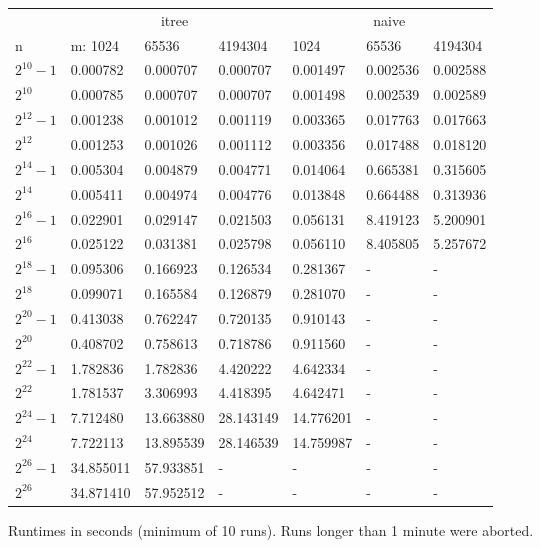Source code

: \documentclass[a4paper,10pt]{article}
\begin{document}
\begin{figure}
\begin{tabular}{lllllll}
\toprule
  & \multicolumn{3}{c}{itree} & \multicolumn{3}{c}{naive} \\
\cmidrule(r){2-4} \cmidrule(r){5-7}
n & m: 1024 & 65536 & 4194304 & 1024 & 65536 & 4194304 \\
\midrule
$2^{10} - 1$ & 0.000782 & 0.000707 & 0.000707 & 0.001497 & 0.002536 & 0.002588 \\
$2^{10}$ & 0.000785 & 0.000707 & 0.000707 & 0.001498 & 0.002539 & 0.002589 \\
$2^{12} - 1$ & 0.001238 & 0.001012 & 0.001119 & 0.003365 & 0.017763 & 0.017663 \\
$2^{12}$ & 0.001253 & 0.001026 & 0.001112 & 0.003356 & 0.017488 & 0.018120 \\
$2^{14} - 1$ & 0.005304 & 0.004879 & 0.004771 & 0.014064 & 0.665381 & 0.315605 \\
$2^{14}$ & 0.005411 & 0.004974 & 0.004776 & 0.013848 & 0.664488 & 0.313936 \\
$2^{16} - 1$ & 0.022901 & 0.029147 & 0.021503 & 0.056131 & 8.419123 & 5.200901 \\
$2^{16}$ & 0.025122 & 0.031381 & 0.025798 & 0.056110 & 8.405805 & 5.257672 \\
$2^{18} - 1$ & 0.095306 & 0.166923 & 0.126534 & 0.281367 & - & - \\
$2^{18}$ & 0.099071 & 0.165584 & 0.126879 & 0.281070 & - & - \\
$2^{20} - 1$ & 0.413038 & 0.762247 & 0.720135 & 0.910143 & - & - \\
$2^{20}$ & 0.408702 & 0.758613 & 0.718786 & 0.911560 & - & - \\
$2^{22} - 1$ & 1.782836 & 1.782836 & 4.420222 & 4.642334 & - & - \\
$2^{22}$ & 1.781537 & 3.306993 & 4.418395 & 4.642471 & - & - \\
$2^{24} - 1$ & 7.712480 & 13.663880 & 28.143149 & 14.776201 & - & - \\
$2^{24}$ & 7.722113 & 13.895539 & 28.146539 & 14.759987 & - & - \\
$2^{26} - 1$ & 34.855011 & 57.933851 & - & - & - & - \\
$2^{26}$ & 34.871410 & 57.952512 & - & - & - & - \\
\bottomrule
\end{tabular}
\caption{Runtimes in seconds (minimum of 10 runs). Runs longer than 1 minute were aborted.}
\end{figure}
\end{document}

= = = =

If a line in the entries contains "begin", copy it.

→ The completed task
\begin{document}
\begin{figure}
\begin{tabular}{lllllll}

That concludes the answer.